増殖

2009年3月16日 日常 コメント (2)
仕事が休みなので、本を読んだりネットをしたり。DiaryNoteのランダムジャンプは楽しい。ぴよんと跳んで沢山の日記を読んだ。またお気に入りに登録しよう。

今日の夕飯はカレーライスを作ろう。玉葱は3つにしようかな。じゃがいもは別の鍋で茹でよう。2つめの玉葱を切り終えて、3つ目の玉葱を切ろうとしたときに電話がかかってきた。手が離せないときに用事は増えるものだ。僕は台所で手を洗って、居間の受話器をとった。

「あ、オレ。今日さ、ランドリーの帰りに乳母車を押したおばあちゃんに会ったんだけど」
藤木だった。藤木は僕の2年先輩だ。うん、それで、と僕は先を急がせた。
「それがさ、乳母車を押したおばあちゃんと、数百メートル先の場所で、もう一度会ったんだよ。バイクと同じ速さで移動したことになるけど。不思議だよね」
意味がよく解らなかった。
「それって、よく似た人がふたりいたということ?」
僕はまな板の玉葱を早く切りたい衝動にかられる。
「そう言うと思ったよ。でも同じおばあちゃんだよ。
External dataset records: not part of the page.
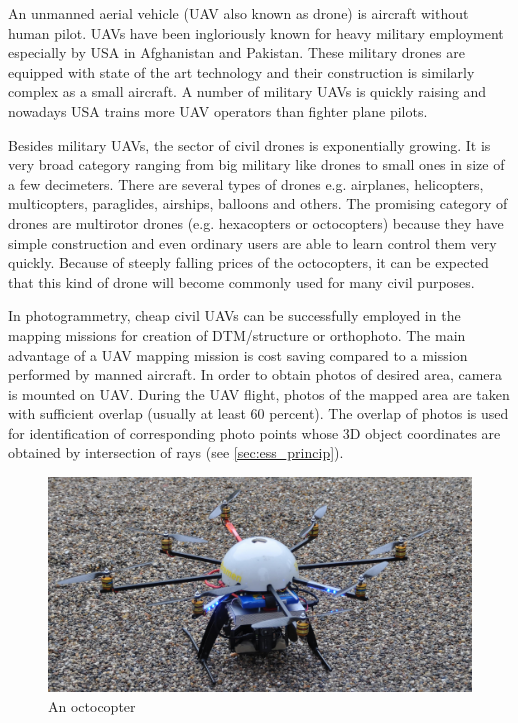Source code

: \documentclass[a4paper,12pt]{article}
\begin{document}
An unmanned aerial vehicle (UAV also known as drone) is aircraft without human pilot.  UAVs have been ingloriously known for
 heavy military employment especially by USA in Afghanistan and Pakistan. These military drones are equipped with state of the art 
technology and their construction is similarly complex as a small aircraft.  
A number of military UAVs is quickly raising and nowadays USA trains more UAV operators than fighter plane pilots.


Besides military UAVs, the sector of civil drones is exponentially growing. It is very broad category ranging
from big military like drones to small ones in size of a few decimeters. There are several types of drones e.g. airplanes,
helicopters, multicopters, paraglides, airships, balloons and others. 
The promising category of drones are multirotor drones (e.g. hexacopters or octocopters) because they have simple construction and 
even ordinary users are able to learn control them very quickly. Because of steeply falling prices of the octocopters, it can be expected 
that this kind of drone will become commonly used for many civil purposes.

In photogrammetry, cheap civil UAVs can be successfully employed in the mapping missions for creation of DTM/structure or orthophoto.
The main advantage of a UAV mapping mission is cost saving compared to a mission performed by manned aircraft.
In order to obtain photos of desired area, camera is mounted on UAV. During the UAV flight, photos of the mapped 
area are taken with sufficient overlap (usually at least 60 percent). The overlap of photos is used for identification 
of corresponding photo points whose 3D object coordinates are obtained by intersection of rays (see \ref{sec:ess_princip}). 

\begin{figure}[h]
    \centering
    \includegraphics[scale=0.8]{figures/octocopter.jpg}
    \caption{An octocopter \cite{boe2013octocopter}}
    \label{fig:sample_figure}
\end{figure}
\end{document}
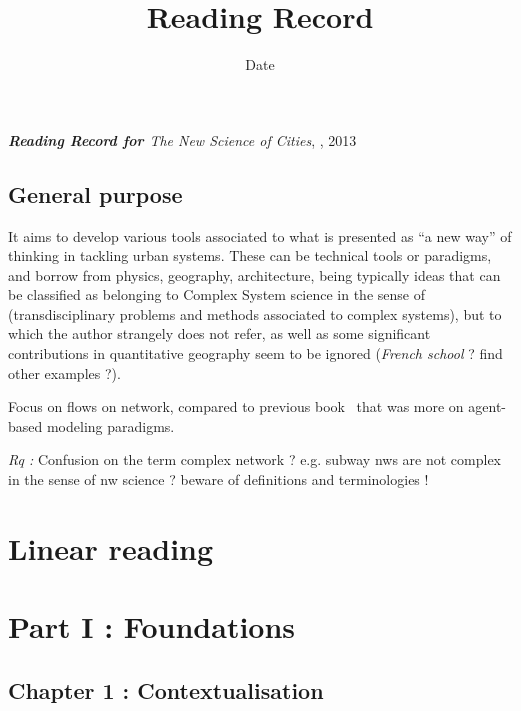 


\title{Reading Record\bigskip\\
\cite{batty2013new}
}
\author{}
\date{Date}


\maketitle

\textbf{\textit{Reading Record for \cite{batty2013new}}}
\textit{The New Science of Cities}, , 2013


\subsection*{General purpose}

It aims to develop various tools associated to what is presented as ``a new way'' of thinking in tackling urban systems. These can be technical tools or paradigms, and borrow from physics, geography, architecture, being typically ideas that can be classified as belonging to Complex System science in the sense of~\cite{chavalarias2009french} (transdisciplinary problems and methods associated to complex systems), but to which the author strangely does not refer, as well as some significant contributions in quantitative geography seem to be ignored (\textit{French school} ? find other examples ?).

Focus on flows on network, compared to previous book~\cite{Bat07} that was more on agent-based modeling paradigms.

\textit{Rq : } Confusion on the term complex network ? e.g. subway nws are not complex in the sense of nw science ? beware of definitions and terminologies !



\section{Linear reading}

\section*{Part I : Foundations}

\subsection{Chapter 1 : Contextualisation}

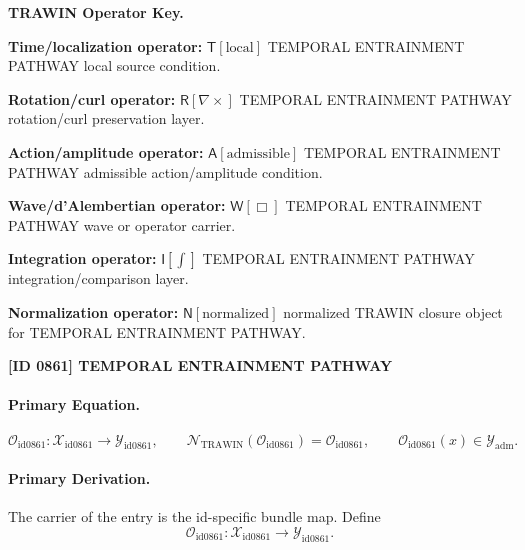 \par\vspace{0.45\baselineskip}
\noindent\begin{minipage}[t]{\linewidth}
\begingroup
\small
\raggedright
\textbf{TRAWIN Operator Key.}\par
\noindent\textbf{Time/localization operator:} $\mathsf{T}\!\left[\mathrm{local}\right]$ TEMPORAL ENTRAINMENT PATHWAY local source condition.\par
\noindent\textbf{Rotation/curl operator:} $\mathsf{R}\!\left[\nabla\times\right]$ TEMPORAL ENTRAINMENT PATHWAY rotation/curl preservation layer.\par
\noindent\textbf{Action/amplitude operator:} $\mathsf{A}\!\left[\mathrm{admissible}\right]$ TEMPORAL ENTRAINMENT PATHWAY admissible action/amplitude condition.\par
\noindent\textbf{Wave/d'Alembertian operator:} $\mathsf{W}\!\left[\Box\right]$ TEMPORAL ENTRAINMENT PATHWAY wave or operator carrier.\par
\noindent\textbf{Integration operator:} $\mathsf{I}\!\left[\int\right]$ TEMPORAL ENTRAINMENT PATHWAY integration/comparison layer.\par
\noindent\textbf{Normalization operator:} $\mathsf{N}\!\left[\mathrm{normalized}\right]$ normalized TRAWIN closure object for TEMPORAL ENTRAINMENT PATHWAY.\par
\endgroup
\end{minipage}

\clearpage
\noindent\textbf{[ID 0861] TEMPORAL ENTRAINMENT PATHWAY}\par
\vspace{0.35em}
\paragraph{Primary Equation.}
\[
\mathcal{O}_{\mathrm{id0861}}:\mathcal{X}_{\mathrm{id0861}}\longrightarrow \mathcal{Y}_{\mathrm{id0861}},\qquad
\mathcal{N}_{\mathrm{TRAWIN}}(\mathcal{O}_{\mathrm{id0861}})=\mathcal{O}_{\mathrm{id0861}},\qquad
\mathcal{O}_{\mathrm{id0861}}(x)\in\mathcal{Y}_{\mathrm{adm}}.
\]

\paragraph{Primary Derivation.} The carrier of the entry is the id-specific bundle map.  Define\[
\mathcal{O}_{\mathrm{id0861}}:\mathcal{X}_{\mathrm{id0861}}\longrightarrow \mathcal{Y}_{\mathrm{id0861}}.
\]

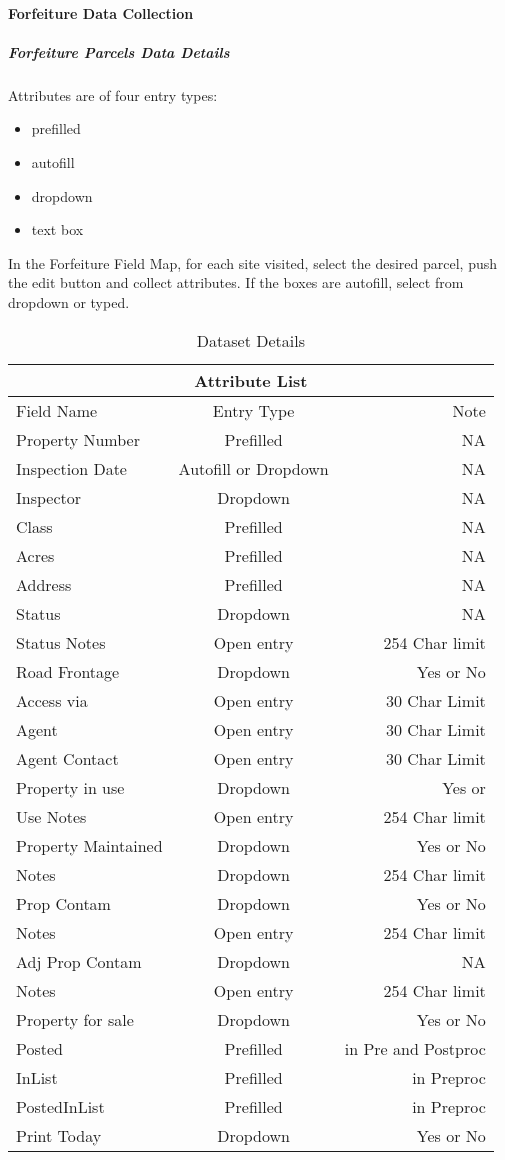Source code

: \documentclass[class=article , crop=false, titlepage, twoside, multi={itemize, figure, verbatim}, float=false]{standalone}
\begin{document}
\paragraph{Forfeiture Data Collection}
\subparagraph{Forfeiture Parcels Data Details}
Attributes are of four entry types:\begin{itemize}
\item prefilled
\item autofill
\item dropdown
\item text box \end{itemize}
In the Forfeiture Field Map, for each site visited, select the desired parcel, push the edit button and collect attributes.  If the boxes are autofill, select from dropdown or typed.\bigskip 
\begin{table}
\centering
\begin{tabular}{|l|c|r|}
\hline
\multicolumn{3}{|c|}{Attribute List} \\
\hline
Field Name&Entry Type&Note\\ \hline
Property Number&Prefilled&NA\\
Inspection Date&{\scriptsize Autofill or Dropdown}&NA\\
Inspector&Dropdown&NA\\
Class&Prefilled&NA\\
Acres&Prefilled&NA\\
Address&Prefilled&NA\\
Status&Dropdown&NA\\
Status Notes&Open entry&254 Char limit\\
Road Frontage&Dropdown&Yes or No\\
Access via&Open entry&30 Char Limit\\
Agent&Open entry&30 Char Limit\\
Agent Contact&Open entry&30 Char Limit\\
Property in use&Dropdown&Yes or\\
Use Notes&Open entry&254 Char limit\\
Property Maintained&Dropdown&Yes or No\\
Notes&Dropdown&254 Char limit\\
Prop Contam&Dropdown&Yes or No\\
Notes&Open entry&254 Char limit\\
Adj Prop Contam&Dropdown&NA\\
Notes&Open entry&254 Char limit\\
Property for sale&Dropdown&Yes or No\\
Posted&Prefilled&in Pre and Postproc\\
InList&Prefilled&in Preproc\\
PostedInList&Prefilled&in Preproc\\
Print Today&Dropdown&Yes or No\\ \hline
\end{tabular}
\caption{Dataset Details}
\end{table}
\end{document}
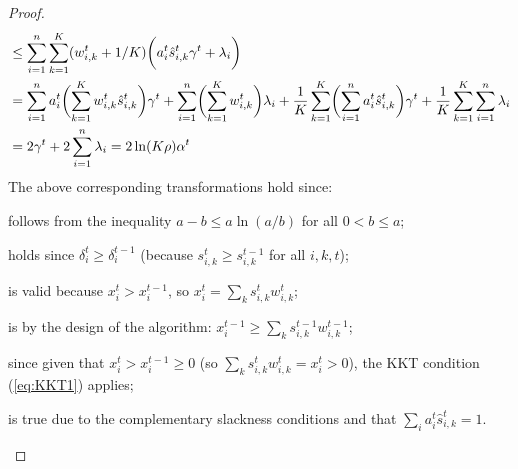 \begin{proof}
\begin{align}
%
%
&\leq \sum_{i=1}^{n} \sum_{k=1}^{K} (w_{i,k}^{t} + 1/K) \biggl( a_{i}^{t} \hat{s}_{i,k}^{t} \gamma^t + \lambda_{i} \biggr) \notag \\
%
&= \sum_{i=1}^{n} a_{i}^{t} \biggl(\sum_{k=1}^{K} w_{i,k}^{t} \hat{s}_{i,k}^{t} \biggr) \gamma^t + \sum_{i=1}^{n} \biggl( \sum_{k=1}^{K} w_{i,k}^{t} \biggr) \lambda_{i}
+ \frac{1}{K}  \sum_{k=1}^{K} \biggl( \sum_{i=1}^{n} a_{i}^{t}  \hat{s}_{i,k}^{t}  \biggr) \gamma^t + \frac{1}{K} \sum_{k=1}^{K} \sum_{i=1}^{n} \lambda_{i} 		\notag \\
%
&= 2 \gamma^{t} + 2\sum_{i=1}^{n} \lambda_{i} = 2\ln(K \rho) \alpha^{t}
\end{align}
%
The above corresponding transformations hold since:
\begin{compactenum}[(1)]
	\setcounter{enumi}{1}
	\item follows from the inequality $a - b \leq a \ln(a/b)$ for all $0 < b \leq a$;
	\item holds since $\delta_{i}^{t} \geq \delta_{i}^{t-1}$ (because $s_{i,k}^{t} \geq s_{i,k}^{t-1}$ for all $i,k,t$);
	\item is valid because $x_{i}^{t} > x_{i}^{t-1}$, so $x_{i}^{t} = \sum_{k}  s_{i,k}^{t} w_{i,k}^{t}$;
	\item is by the design of the algorithm: $x_{i}^{t-1} \geq \sum_{k}  s_{i,k}^{t-1} w_{i,k}^{t-1}$;
	\setcounter{enumi}{5}
	\item since given that $x_{i}^{t} > x_{i}^{t-1} \geq 0$
	(so $\sum_{k}  s_{i,k}^{t} w_{i,k}^{t} = x_{i}^{t} > 0$), the KKT condition (\ref{eq:KKT1}) applies;
	\item is true due to the complementary slackness conditions
		and that $\sum_{i} a_{i}^{t}  \hat{s}_{i,k}^{t} = 1$.
\end{compactenum}
\end{proof}

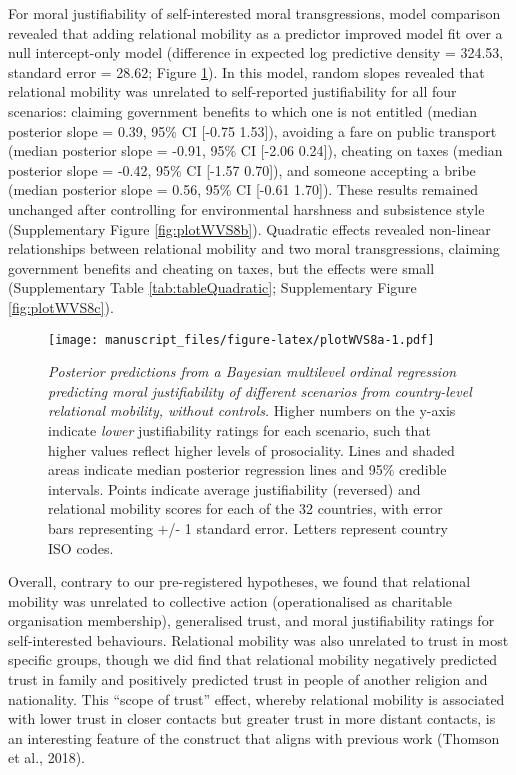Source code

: \documentclass[
  man,floatsintext]{apa6}
\begin{document}
For moral justifiability of self-interested moral transgressions, model comparison revealed that adding relational mobility as a predictor improved model fit over a null intercept-only model (difference in expected log predictive density = 324.53, standard error = 28.62; Figure \ref{fig:plotWVS8a}). In this model, random slopes revealed that relational mobility was unrelated to self-reported justifiability for all four scenarios: claiming government benefits to which one is not entitled (median posterior slope = 0.39, 95\% CI {[}-0.75 1.53{]}), avoiding a fare on public transport (median posterior slope = -0.91, 95\% CI {[}-2.06 0.24{]}), cheating on taxes (median posterior slope = -0.42, 95\% CI {[}-1.57 0.70{]}), and someone accepting a bribe (median posterior slope = 0.56, 95\% CI {[}-0.61 1.70{]}). These results remained unchanged after controlling for environmental harshness and subsistence style (Supplementary Figure \ref{fig:plotWVS8b}). Quadratic effects revealed non-linear relationships between relational mobility and two moral transgressions, claiming government benefits and cheating on taxes, but the effects were small (Supplementary Table \ref{tab:tableQuadratic}; Supplementary Figure \ref{fig:plotWVS8c}).



\begin{figure}
\centering
\texttt{[image: manuscript\_files/figure-latex/plotWVS8a-1.pdf]}
\caption{\label{fig:plotWVS8a}\emph{Posterior predictions from a Bayesian multilevel ordinal regression predicting moral justifiability of different scenarios from country-level relational mobility, without controls.} Higher numbers on the y-axis indicate \emph{lower} justifiability ratings for each scenario, such that higher values reflect higher levels of prosociality. Lines and shaded areas indicate median posterior regression lines and 95\% credible intervals. Points indicate average justifiability (reversed) and relational mobility scores for each of the 32 countries, with error bars representing +/- 1 standard error. Letters represent country ISO codes.}
\end{figure}

Overall, contrary to our pre-registered hypotheses, we found that relational mobility was unrelated to collective action (operationalised as charitable organisation membership), generalised trust, and moral justifiability ratings for self-interested behaviours. Relational mobility was also unrelated to trust in most specific groups, though we did find that relational mobility negatively predicted trust in family and positively predicted trust in people of another religion and nationality. This ``scope of trust'' effect, whereby relational mobility is associated with lower trust in closer contacts but greater trust in more distant contacts, is an interesting feature of the construct that aligns with previous work (Thomson et al., 2018).
\end{document}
自分の方に2回とも振り向いて、そのときにちゃんと顔を確認してるからね」
「マジ。だって藤木くん、バイクに乗ってたんでしょ。そしたら乳母車を押して歩くおばあちゃんの方が遅いよね」
「うん。だから不思議だなぁって」
「あり得ない。よく似てただけよ」
「まったく。話にならないや。そんなことを言っていると、怖い経験をするかもよ。自分には関係ないけどね」
「あっ、そ、じゃあね」
なんだか僕はバカバカしくなって電話を切った。台所に戻り玉葱を切って、人参と豚肉と玉葱を鍋で炒め、それから水を入れた。

話にならない?それは君の方だろ。同じ人がふたりいるわけないじゃない。どうしても同じ人だというなら、それはドッペルゲンガー。それは幽霊。彼は霊感が強いと言っていたから幽霊をみたのか。人類が誕生してこれまで死んでいった数え切れない人間の霊がうじゃうじゃいるのか。いやだな。

カレーができたころ、窓の外は真っ暗になっていた。日が暮れると、辺りはすぐに闇につつまれる。風があるようで樹の葉が揺れている。たったひとつの外灯に映った葉の影がうごめく。ときおり、転がるライトの光があやしく窓を照らす。僕は台所のイスに腰かけて、ぼんやりと窓の光を眺めていた。

すると遠くから猫の鳴く声が聞こえた。きっと捨てられたシャム猫だ。シャム猫がアパートの空き地を散歩しているのを見かけたことがある。鳴き声は風とともに増殖し、複数の猫が鳴いているように聞こえた。

コメント

キーコ
2009年3月16日21:24

こんばんは。
リンクありがとうございます。
自分の日記書くときにご挨拶しようと思ったんですが、
自分の日記、なかなか更新できてないのでおじゃましちゃいました!

かくの
2009年3月16日21:36

こちらこそ。
キーコさん、勝手にリンクしてしまってすみません。